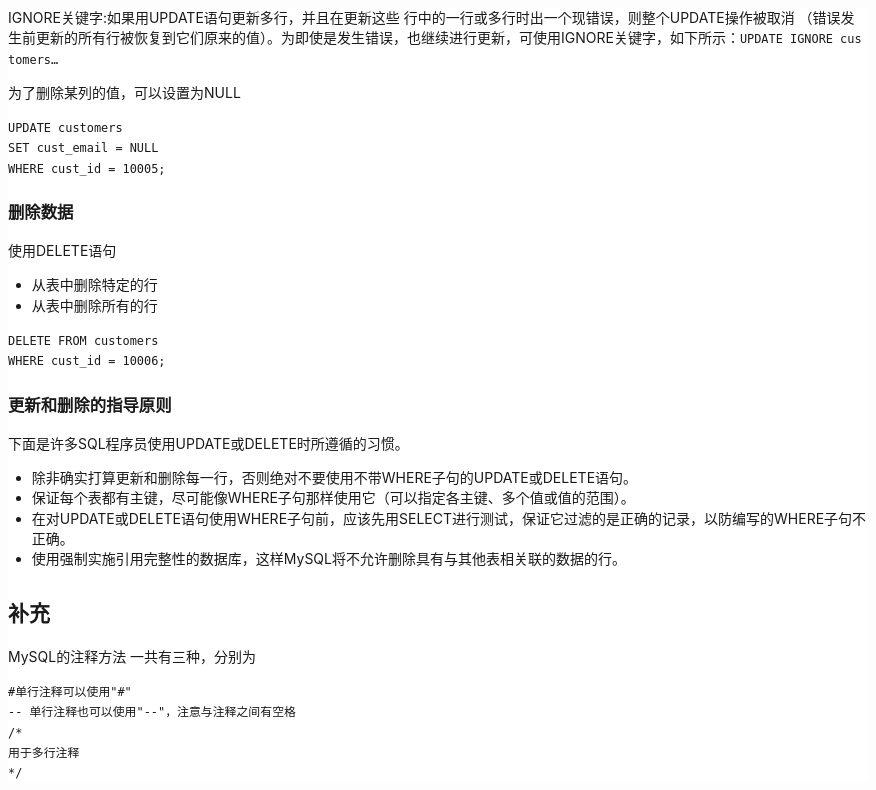 IGNORE关键字:如果用UPDATE语句更新多行，并且在更新这些 行中的一行或多行时出一个现错误，则整个UPDATE操作被取消 （错误发生前更新的所有行被恢复到它们原来的值）。为即使是发生错误，也继续进行更新，可使用IGNORE关键字，如下所示：`UPDATE IGNORE customers…`

为了删除某列的值，可以设置为NULL
```
UPDATE customers
SET cust_email = NULL
WHERE cust_id = 10005;
```

### 删除数据
使用DELETE语句
- 从表中删除特定的行
- 从表中删除所有的行

```
DELETE FROM customers
WHERE cust_id = 10006;
```
### 更新和删除的指导原则
下面是许多SQL程序员使用UPDATE或DELETE时所遵循的习惯。
- 除非确实打算更新和删除每一行，否则绝对不要使用不带WHERE子句的UPDATE或DELETE语句。
- 保证每个表都有主键，尽可能像WHERE子句那样使用它（可以指定各主键、多个值或值的范围）。
- 在对UPDATE或DELETE语句使用WHERE子句前，应该先用SELECT进行测试，保证它过滤的是正确的记录，以防编写的WHERE子句不正确。
- 使用强制实施引用完整性的数据库，这样MySQL将不允许删除具有与其他表相关联的数据的行。

## 补充
MySQL的注释方法
一共有三种，分别为
```
#单行注释可以使用"#"
-- 单行注释也可以使用"--"，注意与注释之间有空格
/*
用于多行注释
*/
```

## [EXERCISE]
Output each record exactly as it appears, but not the pictures.

## [OUTPUT]
 IGNORE关键字:如果用UPDATE语句更新多行，并且在更新这些 行中的一行或多行时出一个现错误，则整个UPDATE操作被取消 （错误发生前更新的所有行被恢复到它们原来的值）。为即使是发生错误，也继续进行更新，可使用IGNORE关键字，如下所示：`UPDATE IGNORE customers…`

为了删除某列的值，可以设置为NULL
```
UPDATE customers
SET cust_email = NULL
WHERE cust_id = 10005;
```

### 删除数据
使用DELETE语句
- 从表中删除特定的行
- 从表中删除所有的行

```
DELETE FROM customers
WHERE cust_id = 10006;
```
### 更新和删除的指导原则
下面是许多SQL程序员使用UPDATE或DELETE时所遵循的习惯。
- 除非确实打算更新和删除每一行，否则绝对不要使用不带WHERE子句的UPDATE或DELETE语句。
- 保证每个表都有主键，尽可能像WHERE子句那样使用它（可以指定各主键、多个值或值的范围）。
- 在对UPDATE或DELETE语句使用WHERE子句前，应该先用SELECT进行测试，保证它过滤的是正确的记录，以防编写的WHERE子句不正确。
- 使用强制实施引用完整性的数据库，这样MySQL将不允许删除具有与其他表相关联的数据的行。

## 补充
MySQL的注释方法
一共有三种，分别为
```
#单行注释可以使用"#"
-- 单行注释也可以使用"--"，注意与注释之间有空格
/*
用于多行注释
*/
```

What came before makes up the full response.